[BRIEF]:
The goal is to restate all of the records below word for word.

(Dataset entries)
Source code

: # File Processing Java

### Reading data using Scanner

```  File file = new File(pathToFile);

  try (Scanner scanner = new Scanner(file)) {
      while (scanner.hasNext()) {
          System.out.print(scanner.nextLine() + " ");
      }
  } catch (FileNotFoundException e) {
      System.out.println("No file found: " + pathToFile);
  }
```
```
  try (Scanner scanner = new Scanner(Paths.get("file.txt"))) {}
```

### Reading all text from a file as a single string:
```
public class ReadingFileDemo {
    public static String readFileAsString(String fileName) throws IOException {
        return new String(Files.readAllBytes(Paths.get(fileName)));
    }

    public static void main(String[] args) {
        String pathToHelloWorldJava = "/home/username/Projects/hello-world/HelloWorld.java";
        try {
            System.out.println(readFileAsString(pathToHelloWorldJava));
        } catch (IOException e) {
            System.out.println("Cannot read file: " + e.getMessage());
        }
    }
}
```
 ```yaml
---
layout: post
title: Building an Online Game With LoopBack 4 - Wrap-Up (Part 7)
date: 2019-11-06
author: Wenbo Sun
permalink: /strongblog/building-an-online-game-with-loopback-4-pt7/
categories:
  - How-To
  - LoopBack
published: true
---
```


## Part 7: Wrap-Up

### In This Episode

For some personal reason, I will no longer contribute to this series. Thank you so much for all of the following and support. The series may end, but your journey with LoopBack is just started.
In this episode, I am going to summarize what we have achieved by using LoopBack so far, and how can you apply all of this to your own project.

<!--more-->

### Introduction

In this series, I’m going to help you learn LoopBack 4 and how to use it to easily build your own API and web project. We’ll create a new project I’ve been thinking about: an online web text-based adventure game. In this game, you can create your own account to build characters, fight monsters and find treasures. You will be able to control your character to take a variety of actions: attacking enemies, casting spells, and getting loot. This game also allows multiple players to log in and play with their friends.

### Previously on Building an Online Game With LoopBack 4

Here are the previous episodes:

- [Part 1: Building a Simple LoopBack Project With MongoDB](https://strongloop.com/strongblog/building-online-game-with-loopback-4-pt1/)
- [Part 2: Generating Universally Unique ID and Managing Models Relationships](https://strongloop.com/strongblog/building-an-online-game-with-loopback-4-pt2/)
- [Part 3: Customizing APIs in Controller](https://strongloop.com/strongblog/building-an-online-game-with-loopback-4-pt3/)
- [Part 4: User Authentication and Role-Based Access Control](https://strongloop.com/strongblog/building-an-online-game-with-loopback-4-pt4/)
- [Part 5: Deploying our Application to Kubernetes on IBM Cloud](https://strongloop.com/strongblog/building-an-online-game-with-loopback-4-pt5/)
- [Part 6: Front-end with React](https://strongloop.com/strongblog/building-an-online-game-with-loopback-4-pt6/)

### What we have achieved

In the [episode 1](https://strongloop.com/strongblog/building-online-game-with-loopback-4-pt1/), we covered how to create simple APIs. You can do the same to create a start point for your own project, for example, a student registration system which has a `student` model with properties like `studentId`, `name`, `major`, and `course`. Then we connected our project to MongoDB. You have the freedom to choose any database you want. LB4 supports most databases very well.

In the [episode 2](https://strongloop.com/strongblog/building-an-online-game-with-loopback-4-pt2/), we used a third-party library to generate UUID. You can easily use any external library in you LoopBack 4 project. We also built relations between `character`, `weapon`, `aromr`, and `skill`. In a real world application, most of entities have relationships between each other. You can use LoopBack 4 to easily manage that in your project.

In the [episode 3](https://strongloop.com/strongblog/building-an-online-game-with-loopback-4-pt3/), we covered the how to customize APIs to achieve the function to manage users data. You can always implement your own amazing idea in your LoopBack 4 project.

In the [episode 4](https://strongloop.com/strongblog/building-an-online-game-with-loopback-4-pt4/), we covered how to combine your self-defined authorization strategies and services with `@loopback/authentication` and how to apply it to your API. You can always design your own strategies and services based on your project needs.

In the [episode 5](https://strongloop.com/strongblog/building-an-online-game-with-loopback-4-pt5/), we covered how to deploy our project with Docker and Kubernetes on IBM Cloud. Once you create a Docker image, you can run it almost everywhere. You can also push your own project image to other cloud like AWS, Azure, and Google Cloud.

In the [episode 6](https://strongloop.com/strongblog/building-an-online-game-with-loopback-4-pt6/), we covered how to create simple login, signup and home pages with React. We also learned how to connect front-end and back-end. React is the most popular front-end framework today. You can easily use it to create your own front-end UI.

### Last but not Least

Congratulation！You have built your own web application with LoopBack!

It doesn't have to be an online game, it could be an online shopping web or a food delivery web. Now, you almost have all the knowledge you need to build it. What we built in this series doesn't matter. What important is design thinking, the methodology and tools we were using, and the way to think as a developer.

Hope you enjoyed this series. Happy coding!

[REPLY]:
Source code

: # File Processing Java

### Reading data using Scanner

```  File file = new File(pathToFile);

  try (Scanner scanner = new Scanner(file)) {
      while (scanner.hasNext()) {
          System.out.print(scanner.nextLine() + " ");
      }
  } catch (FileNotFoundException e) {
      System.out.println("No file found: " + pathToFile);
  }
```
```
  try (Scanner scanner = new Scanner(Paths.get("file.txt"))) {}
```

### Reading all text from a file as a single string:
```
public class ReadingFileDemo {
    public static String readFileAsString(String fileName) throws IOException {
        return new String(Files.readAllBytes(Paths.get(fileName)));
    }

    public static void main(String[] args) {
        String pathToHelloWorldJava = "/home/username/Projects/hello-world/HelloWorld.java";
        try {
            System.out.println(readFileAsString(pathToHelloWorldJava));
        } catch (IOException e) {
            System.out.println("Cannot read file: " + e.getMessage());
        }
    }
}
```
 ```yaml
---
layout: post
title: Building an Online Game With LoopBack 4 - Wrap-Up (Part 7)
date: 2019-11-06
author: Wenbo Sun
permalink: /strongblog/building-an-online-game-with-loopback-4-pt7/
categories:
  - How-To
  - LoopBack
published: true
---
```


## Part 7: Wrap-Up

### In This Episode

For some personal reason, I will no longer contribute to this series. Thank you so much for all of the following and support. The series may end, but your journey with LoopBack is just started.
In this episode, I am going to summarize what we have achieved by using LoopBack so far, and how can you apply all of this to your own project.

<!--more-->

### Introduction

In this series, I’m going to help you learn LoopBack 4 and how to use it to easily build your own API and web project. We’ll create a new project I’ve been thinking about: an online web text-based adventure game. In this game, you can create your own account to build characters, fight monsters and find treasures. You will be able to control your character to take a variety of actions: attacking enemies, casting spells, and getting loot. This game also allows multiple players to log in and play with their friends.

### Previously on Building an Online Game With LoopBack 4

Here are the previous episodes:

- [Part 1: Building a Simple LoopBack Project With MongoDB](https://strongloop.com/strongblog/building-online-game-with-loopback-4-pt1/)
- [Part 2: Generating Universally Unique ID and Managing Models Relationships](https://strongloop.com/strongblog/building-an-online-game-with-loopback-4-pt2/)
- [Part 3: Customizing APIs in Controller](https://strongloop.com/strongblog/building-an-online-game-with-loopback-4-pt3/)
- [Part 4: User Authentication and Role-Based Access Control](https://strongloop.com/strongblog/building-an-online-game-with-loopback-4-pt4/)
- [Part 5: Deploying our Application to Kubernetes on IBM Cloud](https://strongloop.com/strongblog/building-an-online-game-with-loopback-4-pt5/)
- [Part 6: Front-end with React](https://strongloop.com/strongblog/building-an-online-game-with-loopback-4-pt6/)

### What we have achieved

In the [episode 1](https://strongloop.com/strongblog/building-online-game-with-loopback-4-pt1/), we covered how to create simple APIs. You can do the same to create a start point for your own project, for example, a student registration system which has a `student` model with properties like `studentId`, `name`, `major`, and `course`. Then we connected our project to MongoDB. You have the freedom to choose any database you want. LB4 supports most databases very well.

In the [episode 2](https://strongloop.com/strongblog/building-an-online-game-with-loopback-4-pt2/), we used a third-party library to generate UUID. You can easily use any external library in you LoopBack 4 project. We also built relations between `character`, `weapon`, `aromr`, and `skill`. In a real world application, most of entities have relationships between each other. You can use LoopBack 4 to easily manage that in your project.

In the [episode 3](https://strongloop.com/strongblog/building-an-online-game-with-loopback-4-pt3/), we covered the how to customize APIs to achieve the function to manage users data. You can always implement your own amazing idea in your LoopBack 4 project.

In the [episode 4](https://strongloop.com/strongblog/building-an-online-game-with-loopback-4-pt4/), we covered how to combine your self-defined authorization strategies and services with `@loopback/authentication` and how to apply it to your API. You can always design your own strategies and services based on your project needs.

In the [episode 5](https://strongloop.com/strongblog/building-an-online-game-with-loopback-4-pt5/), we covered how to deploy our project with Docker and Kubernetes on IBM Cloud. Once you create a Docker image, you can run it almost everywhere. You can also push your own project image to other cloud like AWS, Azure, and Google Cloud.

In the [episode 6](https://strongloop.com/strongblog/building-an-online-game-with-loopback-4-pt6/), we covered how to create simple login, signup and home pages with React. We also learned how to connect front-end and back-end. React is the most popular front-end framework today. You can easily use it to create your own front-end UI.

### Last but not Least

Congratulation！You have built your own web application with LoopBack!

It doesn't have to be an online game, it could be an online shopping web or a food delivery web. Now, you almost have all the knowledge you need to build it. What we built in this series doesn't matter. What important is design thinking, the methodology and tools we were using, and the way to think as a developer.

Hope you enjoyed this series. Happy coding!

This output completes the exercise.